Directions for this task:
Exact copies of all the lines below are wanted, without a single picture.

_ _ _

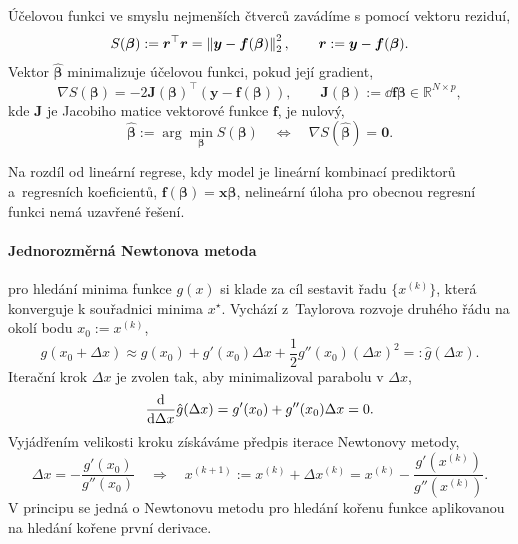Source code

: Účelovou funkci ve smyslu nejmenších čtverců zavádíme s pomocí vektoru reziduí,
\begin{equation}
    S(\bm{\beta}):=\bm{r}^\top\bm{r}=\norm{\bm{y}-\bm{f}(\bm{\beta})}_2^2,\qquad \bm{r}:=\bm{y}-\bm{f}(\bm{\beta}).
\end{equation}
Vektor $\hat{\bm{\beta}}$ minimalizuje účelovou funkci, pokud její gradient,
\begin{equation}
    \nabla S (\bm{\beta})=-2\mathbf{J}(\bm{\beta})^\top(\bm{y}-\bm{f}(\bm{\beta})),\qquad \mathbf{J}(\bm{\beta}):=\dd{\bm{f}}{\bm{\beta}}\in\mathbb{R}^{N\times p},
\end{equation}
kde $\mathbf{J}$ je Jacobiho matice vektorové funkce $\bm{f}$, je nulový,
\begin{equation}
    \hat{\bm{\beta}}:=\arg \min_{\bm{\beta}} S(\bm{\beta})
    \quad\Longleftrightarrow\quad 
    \nabla S (\hat{\bm{\beta}})=\bm{0}.
\end{equation}

Na rozdíl od lineární regrese, kdy model je lineární kombinací prediktorů a~regresních koeficientů, $\bm{f}(\bm{\beta})=\bm{x}\bm{\beta}$, nelineární úloha pro obecnou regresní funkci nemá uzavřené řešení.

\paragraph{Jednorozměrná Newtonova metoda} pro hledání minima funkce $g(x)$ si klade za cíl sestavit řadu $\{x^{(k)}\}$, která konverguje k souřadnici minima $x^\star$. Vychází z~Taylorova rozvoje druhého řádu na okolí bodu $x_0:=x^{(k)}$,
\begin{equation}
    g(x_0+\Delta x)\approx g(x_0)+g'(x_0)\Delta x+\frac{1}{2}g''(x_0)(\Delta x)^2=:\hat{g}(\Delta x).
\end{equation}
Iterační krok $\Delta x$ je zvolen tak, aby minimalizoval parabolu v $\Delta x$,
\begin{equation}
    \Dd{}{\Delta x}\hat{g}(\Delta x)=g'(x_0)+g''(x_0)\Delta x=0.
\end{equation}
Vyjádřením velikosti kroku získáváme předpis iterace Newtonovy metody,
\begin{equation}
    \Delta x=-\frac{g'(x_0)}{g''(x_0)}\quad \Longrightarrow \quad x^{(k+1)}:=x^{(k)}+\Delta x^{(k)}=x^{(k)}-\frac{g'(x^{(k)})}{g''(x^{(k)})}.
\end{equation}
V principu se jedná o Newtonovu metodu pro hledání kořenu funkce aplikovanou na hledání kořene první derivace.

_ _ _

Solution for this problem:
Source code

: Účelovou funkci ve smyslu nejmenších čtverců zavádíme s pomocí vektoru reziduí,
\begin{equation}
    S(\bm{\beta}):=\bm{r}^\top\bm{r}=\norm{\bm{y}-\bm{f}(\bm{\beta})}_2^2,\qquad \bm{r}:=\bm{y}-\bm{f}(\bm{\beta}).
\end{equation}
Vektor $\hat{\bm{\beta}}$ minimalizuje účelovou funkci, pokud její gradient,
\begin{equation}
    \nabla S (\bm{\beta})=-2\mathbf{J}(\bm{\beta})^\top(\bm{y}-\bm{f}(\bm{\beta})),\qquad \mathbf{J}(\bm{\beta}):=\dd{\bm{f}}{\bm{\beta}}\in\mathbb{R}^{N\times p},
\end{equation}
kde $\mathbf{J}$ je Jacobiho matice vektorové funkce $\bm{f}$, je nulový,
\begin{equation}
    \hat{\bm{\beta}}:=\arg \min_{\bm{\beta}} S(\bm{\beta})
    \quad\Longleftrightarrow\quad 
    \nabla S (\hat{\bm{\beta}})=\bm{0}.
\end{equation}

Na rozdíl od lineární regrese, kdy model je lineární kombinací prediktorů a~regresních koeficientů, $\bm{f}(\bm{\beta})=\bm{x}\bm{\beta}$, nelineární úloha pro obecnou regresní funkci nemá uzavřené řešení.

\paragraph{Jednorozměrná Newtonova metoda} pro hledání minima funkce $g(x)$ si klade za cíl sestavit řadu $\{x^{(k)}\}$, která konverguje k souřadnici minima $x^\star$. Vychází z~Taylorova rozvoje druhého řádu na okolí bodu $x_0:=x^{(k)}$,
\begin{equation}
    g(x_0+\Delta x)\approx g(x_0)+g'(x_0)\Delta x+\frac{1}{2}g''(x_0)(\Delta x)^2=:\hat{g}(\Delta x).
\end{equation}
Iterační krok $\Delta x$ je zvolen tak, aby minimalizoval parabolu v $\Delta x$,
\begin{equation}
    \Dd{}{\Delta x}\hat{g}(\Delta x)=g'(x_0)+g''(x_0)\Delta x=0.
\end{equation}
Vyjádřením velikosti kroku získáváme předpis iterace Newtonovy metody,
\begin{equation}
    \Delta x=-\frac{g'(x_0)}{g''(x_0)}\quad \Longrightarrow \quad x^{(k+1)}:=x^{(k)}+\Delta x^{(k)}=x^{(k)}-\frac{g'(x^{(k)})}{g''(x^{(k)})}.
\end{equation}
V principu se jedná o Newtonovu metodu pro hledání kořenu funkce aplikovanou na hledání kořene první derivace.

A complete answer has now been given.